Some confusions about Druid

Hello, everyone. I’m a newbee to druid. After I read the Druid thesis(sigmod’14), I have some confusions.
The first one is that, why not use external dependency system as small as possible, for example, druid already has zookeeper as a store for cluster info, why not put the data in mysql to zookeeper? When we use mysql in production, we need guarantee its reliability, so does for zookeeper. I think current setting has too much difficulties to overcome.

The second one is about the Historical node. When using share nothing architecture for historical node, we need to keep more replicas for segment, right? We first download it from deep storage and then serve query from it. I think there exists too much redundancies of data, maybe we can reduce it.

Hi Arvin,

I think we could remove the dependency on mysql and zookeeper by storing metadata and coordination info in Druid itself (with something like Raft: https://raft.github.io/).

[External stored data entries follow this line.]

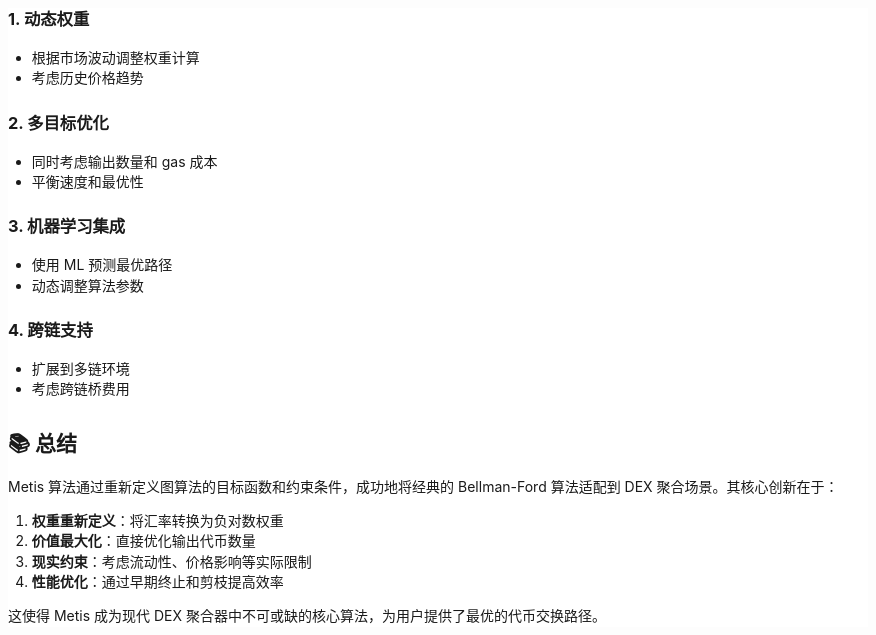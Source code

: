 ### 1. 动态权重
- 根据市场波动调整权重计算
- 考虑历史价格趋势

### 2. 多目标优化
- 同时考虑输出数量和 gas 成本
- 平衡速度和最优性

### 3. 机器学习集成
- 使用 ML 预测最优路径
- 动态调整算法参数

### 4. 跨链支持
- 扩展到多链环境
- 考虑跨链桥费用

## 📚 总结

Metis 算法通过重新定义图算法的目标函数和约束条件，成功地将经典的 Bellman-Ford 算法适配到 DEX 聚合场景。其核心创新在于：

1. **权重重新定义**：将汇率转换为负对数权重
2. **价值最大化**：直接优化输出代币数量
3. **现实约束**：考虑流动性、价格影响等实际限制
4. **性能优化**：通过早期终止和剪枝提高效率

这使得 Metis 成为现代 DEX 聚合器中不可或缺的核心算法，为用户提供了最优的代币交换路径。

They’re currently separate external dependencies for largely historical reasons. First we used only zookeeper, then we split out the metadata store since zookeeper wasn’t scaling well enough to store all the metadata we wanted to store. But we didn’t completely replace zookeeper with a metadata store, since zookeeper is still useful for leader election and service discovery.

The deep storage design has its pros and cons. The biggest pro is that it makes scaling super easy: you can add or remove historical nodes anytime you want, and the system will automatically transfer data over from deep storage to rebalance. The con of course is that you need a deep storage system storing an additional copy of your data.

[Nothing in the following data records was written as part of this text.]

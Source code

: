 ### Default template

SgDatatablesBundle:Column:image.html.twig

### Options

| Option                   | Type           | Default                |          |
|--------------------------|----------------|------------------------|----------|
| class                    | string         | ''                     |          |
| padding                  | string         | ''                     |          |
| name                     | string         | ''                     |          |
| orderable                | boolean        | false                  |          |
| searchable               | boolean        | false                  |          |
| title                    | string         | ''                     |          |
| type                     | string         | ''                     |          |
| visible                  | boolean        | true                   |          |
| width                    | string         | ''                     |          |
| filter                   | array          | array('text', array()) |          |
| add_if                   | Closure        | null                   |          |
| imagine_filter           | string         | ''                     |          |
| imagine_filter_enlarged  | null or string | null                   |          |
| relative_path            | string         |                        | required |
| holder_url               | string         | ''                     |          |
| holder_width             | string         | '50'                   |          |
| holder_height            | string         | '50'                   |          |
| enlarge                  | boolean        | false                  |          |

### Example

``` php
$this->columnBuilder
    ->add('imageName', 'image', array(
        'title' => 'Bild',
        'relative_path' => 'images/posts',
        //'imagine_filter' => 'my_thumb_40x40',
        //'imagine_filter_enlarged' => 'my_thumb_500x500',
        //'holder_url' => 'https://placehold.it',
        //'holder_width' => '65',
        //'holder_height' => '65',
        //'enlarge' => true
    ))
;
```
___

Fwiw, Druid was originally designed to run in a cloud environment, where metadata store and deep storage are easy to deploy (you can use AWS RDS and S3).

Thank you very much~

在 2018年7月3日星期二 UTC+8下午3:03:09,Gian Merlino写道:

For your second question, I had same confusion at first.
But I think the focus of Druid is processing and analyzing. it doesn’t care about how to store data very well. So just ask someone else to do this thing.